Strategic Moves by Groq
Groq secured a $1.5 billion commitment from the Kingdom of Saudi Arabia to expand its delivery of AI chips and infrastructure to the country. This agreement was announced at LEAP 2025 and aims to advance Saudi Arabia's position as a global leader in AI computing infrastructure.
Groq has established a state-of-the-art data center in Dammam, Saudi Arabia, which is now delivering AI inference capabilities to customers worldwide through GroqCloud. The company built the region's largest inference cluster in just eight days in December 2024.
They announced a strategic partnership with GlobalFoundries to produce AI chips in upstate New York, aiming to challenge Nvidia's market dominance by offering competitive performance at lower costs.
Groq plans to deploy over 108,000 LPUs by the end of Q1 2025, making it the largest AI inference compute deployment by any non-hyperscaler. The company aims to provide at least 25 million tokens-per-second of compute capacity in Saudi Arabia by the end of Q1 2025.

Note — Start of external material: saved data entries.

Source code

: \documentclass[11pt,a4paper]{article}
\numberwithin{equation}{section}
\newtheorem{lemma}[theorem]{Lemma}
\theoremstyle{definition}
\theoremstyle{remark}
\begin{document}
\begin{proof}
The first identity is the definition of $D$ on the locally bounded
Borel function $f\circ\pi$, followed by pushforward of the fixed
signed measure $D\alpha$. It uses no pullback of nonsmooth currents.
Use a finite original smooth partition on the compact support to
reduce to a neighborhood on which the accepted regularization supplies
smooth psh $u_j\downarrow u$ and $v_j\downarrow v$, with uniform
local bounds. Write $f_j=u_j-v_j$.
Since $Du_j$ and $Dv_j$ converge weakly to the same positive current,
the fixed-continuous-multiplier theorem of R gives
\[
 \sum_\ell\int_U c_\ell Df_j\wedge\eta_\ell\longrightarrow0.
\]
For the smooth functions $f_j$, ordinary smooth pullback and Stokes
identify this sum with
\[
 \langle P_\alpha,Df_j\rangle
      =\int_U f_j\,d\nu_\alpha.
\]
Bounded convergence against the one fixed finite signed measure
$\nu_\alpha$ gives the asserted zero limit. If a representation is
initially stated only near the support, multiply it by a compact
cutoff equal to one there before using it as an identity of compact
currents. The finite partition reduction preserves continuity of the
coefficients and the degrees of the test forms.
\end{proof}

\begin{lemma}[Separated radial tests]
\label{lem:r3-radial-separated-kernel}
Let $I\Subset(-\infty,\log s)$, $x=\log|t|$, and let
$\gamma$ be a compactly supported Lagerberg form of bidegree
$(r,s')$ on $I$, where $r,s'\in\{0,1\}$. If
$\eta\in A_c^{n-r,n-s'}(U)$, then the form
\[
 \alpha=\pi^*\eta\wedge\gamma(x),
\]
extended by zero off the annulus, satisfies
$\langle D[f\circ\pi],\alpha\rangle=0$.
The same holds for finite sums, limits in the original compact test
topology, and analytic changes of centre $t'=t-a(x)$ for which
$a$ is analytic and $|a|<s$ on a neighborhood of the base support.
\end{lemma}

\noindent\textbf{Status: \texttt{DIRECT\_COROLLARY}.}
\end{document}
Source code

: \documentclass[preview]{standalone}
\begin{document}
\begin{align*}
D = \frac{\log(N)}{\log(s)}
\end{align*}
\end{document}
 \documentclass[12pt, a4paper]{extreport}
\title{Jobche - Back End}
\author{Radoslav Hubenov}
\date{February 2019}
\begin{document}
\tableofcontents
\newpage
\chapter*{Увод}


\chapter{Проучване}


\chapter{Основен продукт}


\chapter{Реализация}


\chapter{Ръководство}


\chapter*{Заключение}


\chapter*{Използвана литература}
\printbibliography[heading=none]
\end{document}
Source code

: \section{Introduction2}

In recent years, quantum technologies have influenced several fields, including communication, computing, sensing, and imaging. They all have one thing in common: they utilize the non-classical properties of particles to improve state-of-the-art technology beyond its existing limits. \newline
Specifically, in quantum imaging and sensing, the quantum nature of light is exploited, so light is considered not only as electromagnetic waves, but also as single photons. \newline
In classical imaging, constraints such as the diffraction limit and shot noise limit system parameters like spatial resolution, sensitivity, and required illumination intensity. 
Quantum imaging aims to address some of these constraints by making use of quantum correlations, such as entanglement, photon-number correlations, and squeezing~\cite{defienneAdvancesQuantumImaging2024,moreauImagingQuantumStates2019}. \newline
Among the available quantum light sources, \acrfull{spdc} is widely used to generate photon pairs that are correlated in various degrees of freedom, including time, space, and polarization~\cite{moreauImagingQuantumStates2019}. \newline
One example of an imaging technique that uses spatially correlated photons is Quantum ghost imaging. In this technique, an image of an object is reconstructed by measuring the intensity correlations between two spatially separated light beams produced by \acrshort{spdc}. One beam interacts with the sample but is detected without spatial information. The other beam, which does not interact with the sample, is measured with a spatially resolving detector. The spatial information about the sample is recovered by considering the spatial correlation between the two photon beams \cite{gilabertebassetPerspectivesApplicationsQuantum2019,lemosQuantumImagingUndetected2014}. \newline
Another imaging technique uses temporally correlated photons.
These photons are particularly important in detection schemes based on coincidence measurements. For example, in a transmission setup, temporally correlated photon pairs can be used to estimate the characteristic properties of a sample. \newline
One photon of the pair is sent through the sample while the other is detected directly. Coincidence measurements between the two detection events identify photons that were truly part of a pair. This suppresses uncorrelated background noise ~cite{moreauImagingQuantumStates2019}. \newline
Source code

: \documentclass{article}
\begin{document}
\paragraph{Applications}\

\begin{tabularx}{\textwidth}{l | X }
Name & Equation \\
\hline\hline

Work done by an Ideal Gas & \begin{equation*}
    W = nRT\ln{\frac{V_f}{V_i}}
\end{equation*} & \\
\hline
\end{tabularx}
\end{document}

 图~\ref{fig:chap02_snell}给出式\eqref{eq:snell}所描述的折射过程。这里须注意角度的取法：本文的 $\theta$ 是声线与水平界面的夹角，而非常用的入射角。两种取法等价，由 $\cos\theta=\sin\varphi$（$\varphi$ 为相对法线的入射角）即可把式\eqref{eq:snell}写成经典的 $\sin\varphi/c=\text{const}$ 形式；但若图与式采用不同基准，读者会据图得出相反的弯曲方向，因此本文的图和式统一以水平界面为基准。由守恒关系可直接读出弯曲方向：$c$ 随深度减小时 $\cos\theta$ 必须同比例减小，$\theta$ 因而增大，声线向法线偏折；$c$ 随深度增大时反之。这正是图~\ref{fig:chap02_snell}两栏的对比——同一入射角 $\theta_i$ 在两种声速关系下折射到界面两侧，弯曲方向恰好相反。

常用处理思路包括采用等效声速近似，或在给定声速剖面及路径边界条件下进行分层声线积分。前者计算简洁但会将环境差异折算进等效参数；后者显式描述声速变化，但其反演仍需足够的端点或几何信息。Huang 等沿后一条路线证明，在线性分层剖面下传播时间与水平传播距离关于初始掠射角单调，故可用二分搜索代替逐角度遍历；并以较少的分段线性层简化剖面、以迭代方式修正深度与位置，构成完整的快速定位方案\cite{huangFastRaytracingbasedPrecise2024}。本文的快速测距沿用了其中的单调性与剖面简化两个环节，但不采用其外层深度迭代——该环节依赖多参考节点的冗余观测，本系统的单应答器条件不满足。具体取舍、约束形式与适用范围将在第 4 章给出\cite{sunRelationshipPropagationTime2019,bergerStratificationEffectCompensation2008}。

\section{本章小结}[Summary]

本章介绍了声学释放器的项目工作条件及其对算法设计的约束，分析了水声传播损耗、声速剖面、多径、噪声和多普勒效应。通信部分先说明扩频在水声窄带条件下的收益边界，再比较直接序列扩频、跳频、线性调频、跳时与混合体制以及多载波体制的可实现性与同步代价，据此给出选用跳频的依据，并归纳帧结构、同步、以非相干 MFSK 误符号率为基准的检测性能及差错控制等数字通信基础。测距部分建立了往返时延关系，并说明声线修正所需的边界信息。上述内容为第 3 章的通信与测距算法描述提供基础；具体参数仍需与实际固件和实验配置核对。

These strategic moves demonstrate Groq's rapid expansion and its focus on establishing a strong presence in the global AI infrastructure market, particularly in Saudi Arabia.
Building on Groq:
You can get a free API key from https://console.groq.com/playground
Install the Groq Python library:
pip install groq
Sample application:
import os
from groq import Groq
client = Groq(
api_key=os.environ.get("GROQ_API_KEY"),
)
chat_completion = client.chat.completions.create(
messages=[
{
"role": "user",
"content": "Explain the importance of fast language models",
}
],
model="llama-3.3-70b-versatile",
)
print(chat_completion.choices[0].message.content)
Conclusion:
Groq is definitely a company to keep an eye on in the AI chip industry. They've come up with a clever new chip design that's super fast and efficient for AI tasks, especially for things like chatbots. With fresh funding, Groq is showing it's a serious contender. Their chips promise to be faster, cheaper, and more energy-efficient than the big players like Nvidia. While they're still the new kid on the block, Groq's innovative approach to AI inference could shake things up in a big way in the future as all the current development point to increased inference compute.